Kalshi & Polymarket Tax Warning: The 90% Loss Trap Explained
By Clinton Donnelly, LLM, EA | CEO & Founder, CryptoTaxAudit
Prediction markets are exploding in popularity. Kalshi and Polymarket now draw millions of users betting on elections, sports outcomes, and financial events. Most of those users have no idea how their activity will be taxed.
The IRS has issued no specific guidance on prediction markets yet. That gap creates real risk. How your trades are classified, gambling versus capital gains, determines not just your tax rate, but whether your losses count at all.
Key Takeaways:
The IRS has not issued specific guidance on prediction markets. Tax treatment is determined by analogy to existing rules, and the wrong classification can cost you significantly.
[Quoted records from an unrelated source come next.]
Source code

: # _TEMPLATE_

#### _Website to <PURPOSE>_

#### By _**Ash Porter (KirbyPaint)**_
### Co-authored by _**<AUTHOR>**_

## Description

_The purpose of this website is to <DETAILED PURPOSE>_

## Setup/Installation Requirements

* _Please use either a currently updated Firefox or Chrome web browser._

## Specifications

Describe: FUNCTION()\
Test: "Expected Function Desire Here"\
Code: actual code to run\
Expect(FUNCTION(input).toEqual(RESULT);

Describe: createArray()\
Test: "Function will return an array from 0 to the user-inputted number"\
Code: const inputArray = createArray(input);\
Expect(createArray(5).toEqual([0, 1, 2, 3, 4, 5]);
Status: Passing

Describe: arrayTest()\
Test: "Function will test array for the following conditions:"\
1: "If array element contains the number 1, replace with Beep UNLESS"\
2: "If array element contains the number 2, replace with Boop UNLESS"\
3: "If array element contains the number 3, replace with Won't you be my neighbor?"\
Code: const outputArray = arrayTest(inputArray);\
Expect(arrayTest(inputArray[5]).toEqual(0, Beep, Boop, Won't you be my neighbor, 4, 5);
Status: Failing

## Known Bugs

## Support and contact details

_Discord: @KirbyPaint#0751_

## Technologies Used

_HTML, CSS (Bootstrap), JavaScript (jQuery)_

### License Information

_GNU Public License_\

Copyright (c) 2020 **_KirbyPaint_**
Event-driven bets are treated as gambling. Wagering on elections, sports, or similar outcomes falls under gambling rules, not capital gains rules.
The 90% loss rule applies to gambling. You can only deduct 90% of gambling losses, and only up to the amount of your winnings.
Gambling losses are itemized deductions. With the 2027 standard deduction at $16,100, single, or $32,200, married, most traders will need to itemize their deductions to get a benefit.
Financial market predictions may qualify as capital gains. If your prediction market activity involves financial instruments such as commodities or indexes, different rules may apply.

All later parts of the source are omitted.